La liste de tous les bénéficiaires avec noms, prénoms, numéros de téléphone, dates de naissance, cantons, préfectures, jours et heures des inscriptions sur la plateforme, les jours, heures, dates des paiements et le montant de paiement est aujourd’hui disponible, a-telle informé, au trésor, à son ministère et à la cour des comptes. La seule chose qui n’a pas marché dans la mise en œuvre de ce programme, a-t-elle dit, c’est qu’il y a eu des demandeurs inéligibles qui ont reçu l’aide de Novissi. « Concernant le paiement des personnes non éligibles relevé par la cour des comptes, lors du lancement de la plateforme le 8 avril 2020, il y a eu une erreur de configuration. Quelques professions qui, au lieu d’être désélectionnnées, ont été laissées.
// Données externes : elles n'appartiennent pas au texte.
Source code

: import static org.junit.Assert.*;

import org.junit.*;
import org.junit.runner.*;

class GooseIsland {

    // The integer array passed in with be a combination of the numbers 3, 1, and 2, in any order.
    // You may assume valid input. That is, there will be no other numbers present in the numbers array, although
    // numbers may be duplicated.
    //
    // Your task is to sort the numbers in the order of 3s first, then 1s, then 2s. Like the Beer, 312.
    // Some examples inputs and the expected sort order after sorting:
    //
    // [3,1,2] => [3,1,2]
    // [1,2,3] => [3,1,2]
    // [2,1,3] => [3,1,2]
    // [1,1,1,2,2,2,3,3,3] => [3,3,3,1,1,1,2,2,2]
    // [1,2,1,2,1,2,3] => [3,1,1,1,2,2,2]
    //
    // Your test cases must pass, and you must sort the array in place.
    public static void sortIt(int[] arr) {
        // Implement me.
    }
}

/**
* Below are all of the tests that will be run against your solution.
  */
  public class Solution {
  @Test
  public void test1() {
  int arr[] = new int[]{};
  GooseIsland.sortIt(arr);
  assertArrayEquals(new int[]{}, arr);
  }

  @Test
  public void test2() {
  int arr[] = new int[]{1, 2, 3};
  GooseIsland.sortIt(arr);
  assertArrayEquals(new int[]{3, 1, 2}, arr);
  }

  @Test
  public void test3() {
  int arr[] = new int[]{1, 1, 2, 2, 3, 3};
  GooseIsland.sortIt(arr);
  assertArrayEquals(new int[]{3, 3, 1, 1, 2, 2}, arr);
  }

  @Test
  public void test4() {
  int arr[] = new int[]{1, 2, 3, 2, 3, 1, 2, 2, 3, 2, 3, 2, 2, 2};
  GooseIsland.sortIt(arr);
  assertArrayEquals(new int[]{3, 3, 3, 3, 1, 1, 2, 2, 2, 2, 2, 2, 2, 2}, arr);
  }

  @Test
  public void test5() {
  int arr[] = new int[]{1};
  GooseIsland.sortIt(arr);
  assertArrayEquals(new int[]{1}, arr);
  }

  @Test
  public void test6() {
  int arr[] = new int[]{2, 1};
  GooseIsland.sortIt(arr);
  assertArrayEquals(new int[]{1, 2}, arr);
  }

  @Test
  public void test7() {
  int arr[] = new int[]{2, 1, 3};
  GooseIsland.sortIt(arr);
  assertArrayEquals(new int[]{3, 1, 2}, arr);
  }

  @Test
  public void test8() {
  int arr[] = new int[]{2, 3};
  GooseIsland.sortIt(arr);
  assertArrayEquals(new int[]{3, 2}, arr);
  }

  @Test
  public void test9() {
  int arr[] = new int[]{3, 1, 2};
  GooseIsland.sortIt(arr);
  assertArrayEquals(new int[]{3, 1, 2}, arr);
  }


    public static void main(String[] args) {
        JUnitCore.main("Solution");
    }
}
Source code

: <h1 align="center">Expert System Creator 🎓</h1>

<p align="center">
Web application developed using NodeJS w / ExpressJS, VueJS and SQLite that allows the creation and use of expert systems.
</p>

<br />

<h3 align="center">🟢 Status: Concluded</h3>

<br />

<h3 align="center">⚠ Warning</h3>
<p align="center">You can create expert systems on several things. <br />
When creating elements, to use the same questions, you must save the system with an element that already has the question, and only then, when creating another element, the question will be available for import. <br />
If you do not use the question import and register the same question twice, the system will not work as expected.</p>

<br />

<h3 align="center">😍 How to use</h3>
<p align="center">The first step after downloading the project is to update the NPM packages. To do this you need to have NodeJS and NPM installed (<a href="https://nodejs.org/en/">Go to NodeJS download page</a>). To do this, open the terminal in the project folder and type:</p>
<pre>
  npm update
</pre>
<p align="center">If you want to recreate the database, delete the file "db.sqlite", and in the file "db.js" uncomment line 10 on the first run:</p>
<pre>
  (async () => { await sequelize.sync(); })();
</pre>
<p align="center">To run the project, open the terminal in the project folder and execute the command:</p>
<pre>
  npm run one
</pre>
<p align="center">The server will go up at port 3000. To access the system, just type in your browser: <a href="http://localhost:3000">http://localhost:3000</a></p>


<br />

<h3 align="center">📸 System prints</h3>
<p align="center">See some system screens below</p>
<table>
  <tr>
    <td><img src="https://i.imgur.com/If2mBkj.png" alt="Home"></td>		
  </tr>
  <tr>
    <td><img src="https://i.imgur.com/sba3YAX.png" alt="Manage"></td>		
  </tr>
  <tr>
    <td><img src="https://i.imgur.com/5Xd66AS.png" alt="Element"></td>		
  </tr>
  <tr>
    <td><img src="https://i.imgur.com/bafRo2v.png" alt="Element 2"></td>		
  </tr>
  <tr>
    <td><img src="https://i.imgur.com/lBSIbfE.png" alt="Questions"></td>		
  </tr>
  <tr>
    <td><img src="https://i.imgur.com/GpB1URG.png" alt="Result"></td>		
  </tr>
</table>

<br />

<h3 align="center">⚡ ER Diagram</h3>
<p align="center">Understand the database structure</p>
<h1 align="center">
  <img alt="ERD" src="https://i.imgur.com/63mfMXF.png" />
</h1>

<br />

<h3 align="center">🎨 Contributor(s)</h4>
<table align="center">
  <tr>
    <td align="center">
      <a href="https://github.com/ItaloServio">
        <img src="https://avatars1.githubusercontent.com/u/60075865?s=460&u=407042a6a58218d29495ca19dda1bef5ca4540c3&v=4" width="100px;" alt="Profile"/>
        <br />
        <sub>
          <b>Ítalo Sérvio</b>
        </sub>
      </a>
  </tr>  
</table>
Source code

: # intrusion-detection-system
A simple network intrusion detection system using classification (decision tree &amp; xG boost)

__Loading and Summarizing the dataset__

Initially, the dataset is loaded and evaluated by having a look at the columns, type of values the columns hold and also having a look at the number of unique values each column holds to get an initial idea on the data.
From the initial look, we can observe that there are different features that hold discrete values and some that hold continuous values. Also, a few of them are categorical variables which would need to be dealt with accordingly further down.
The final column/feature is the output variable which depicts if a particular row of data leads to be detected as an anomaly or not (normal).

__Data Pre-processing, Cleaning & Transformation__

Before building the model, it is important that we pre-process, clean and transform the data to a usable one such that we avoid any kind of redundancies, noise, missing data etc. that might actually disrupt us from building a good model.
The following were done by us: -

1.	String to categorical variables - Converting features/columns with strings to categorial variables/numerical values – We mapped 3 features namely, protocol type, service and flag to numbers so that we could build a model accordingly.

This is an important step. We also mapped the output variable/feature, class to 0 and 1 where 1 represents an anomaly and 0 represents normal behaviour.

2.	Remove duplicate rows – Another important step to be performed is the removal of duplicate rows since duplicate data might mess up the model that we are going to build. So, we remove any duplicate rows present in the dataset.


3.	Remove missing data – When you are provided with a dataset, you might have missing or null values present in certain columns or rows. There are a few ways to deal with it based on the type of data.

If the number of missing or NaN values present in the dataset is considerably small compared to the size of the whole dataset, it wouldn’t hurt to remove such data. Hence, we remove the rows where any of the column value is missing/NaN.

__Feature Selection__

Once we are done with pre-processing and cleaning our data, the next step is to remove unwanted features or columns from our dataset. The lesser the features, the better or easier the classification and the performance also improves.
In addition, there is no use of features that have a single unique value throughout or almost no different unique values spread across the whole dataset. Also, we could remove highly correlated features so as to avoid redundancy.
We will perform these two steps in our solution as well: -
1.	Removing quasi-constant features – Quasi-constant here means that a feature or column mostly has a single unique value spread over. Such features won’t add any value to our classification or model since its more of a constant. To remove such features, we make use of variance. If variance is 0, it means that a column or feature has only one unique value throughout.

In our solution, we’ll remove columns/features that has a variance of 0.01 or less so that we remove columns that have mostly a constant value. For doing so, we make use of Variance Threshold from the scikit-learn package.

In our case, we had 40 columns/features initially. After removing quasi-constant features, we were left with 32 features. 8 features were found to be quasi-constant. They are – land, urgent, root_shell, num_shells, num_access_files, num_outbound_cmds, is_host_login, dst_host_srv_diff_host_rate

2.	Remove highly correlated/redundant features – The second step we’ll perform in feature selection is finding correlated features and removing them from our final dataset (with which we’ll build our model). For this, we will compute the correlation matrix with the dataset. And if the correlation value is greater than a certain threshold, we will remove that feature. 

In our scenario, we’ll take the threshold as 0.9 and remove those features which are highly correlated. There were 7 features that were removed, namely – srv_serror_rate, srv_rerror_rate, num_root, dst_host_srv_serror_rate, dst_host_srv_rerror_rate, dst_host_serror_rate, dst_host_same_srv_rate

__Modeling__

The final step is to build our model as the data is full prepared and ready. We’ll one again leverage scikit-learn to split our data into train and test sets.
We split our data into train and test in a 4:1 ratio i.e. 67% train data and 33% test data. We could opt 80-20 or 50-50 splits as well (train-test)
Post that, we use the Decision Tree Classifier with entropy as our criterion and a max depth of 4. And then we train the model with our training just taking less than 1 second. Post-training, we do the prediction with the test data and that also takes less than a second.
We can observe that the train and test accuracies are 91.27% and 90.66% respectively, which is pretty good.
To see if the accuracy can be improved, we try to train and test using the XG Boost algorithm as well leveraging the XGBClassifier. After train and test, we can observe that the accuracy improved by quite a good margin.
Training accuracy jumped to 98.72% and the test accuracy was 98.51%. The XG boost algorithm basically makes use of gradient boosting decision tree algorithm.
Il s’agissait d’écoliers, de retraités, d’étudiants. Le soir même, on se rend compte qu’on a commis une erreur et on reconfigure. Mais il y a 17.500 personnes qui ont pu s’inscrire et ces personnes ont bénéficié d’une tranche de 5.250 francs ou de 6250 francs, selon qu’ils soient hommes ou femmes », a-t-elle indiqué.
Cina Lawson dit n’avoir pas eu le cœur de dire aux personnes concernées qui sont des retraités et des écoliers, de rembourser. « On a prévenu le trésor de l’erreur de configuration avec la liste complète avec noms, prénoms, numéros de téléphones, dates de naissance, canton, préfectures et montants reçus par ces personnes inéligibles », a-telle soutenu devant les députés. Voilà autant d’informations que la ministre de l’économie numérique a déversées devant les députés. Sauf que, une question persiste : pourquoi Cina Lawson n’a pas répondu à la lettre à elle adressée par la cour des comptes de comprendre un certain nombre de choses, relate le confrère Globalactu.
La colère !!!
C’est le sentiment partagé au sein de l’opinion après ce spectacle indigeste et triste. Déjà sur la forme, les ministres dans leur tâtonnement n’ont pas réussi à rendre une copie digne des membres d’un gouvernement de Faure Gnassingbé. Mais de manière générale, plusieurs observateurs pensent que cet exercice bien que républicain n’était pas opportun, dans la mesure où la dernière sortie du ministre de la Communication et porte-parole du Gouvernement, Pr Akodah AYEWOUADAN avait déjà laissé plus d’un sur sa soif. Mieux, les populations ont trouvé cette sortie comme une insulte à leur intelligence. De la sortie du porte-parole du Gouvernement aux questions réponses à l’Assemblée nationale, le sujet de fond qui concerne les malversations et les manquements graves avec l’absence quasi systématiques de pièces justificatives semblent relégué au second plan. Le spectacle offert ce mardi au parlement est une nouvelle tentative de passage en force pour faire croire que le rapport n’est pas aussi accablant, ce qui est tout le contraire. Pour certains analystes, les ministres de Faure Gnassingbé ont trahi la confiance de ce dernier et il serait temps qu’il agisse.
Mieux, certains pensent d’ailleurs que le président de la République est dans sa stratégie d’observation et qu’il « frappera » au moment opportun. Le thermomètre risque d’exploser dans les jours à venir puisque les frustrations vont crescendo. Il est donc important que le Président de la République qui a été le seul élu par les Togolais puisse prendre la mesure la situation et sévir pour que l’impunité cesse au Togo.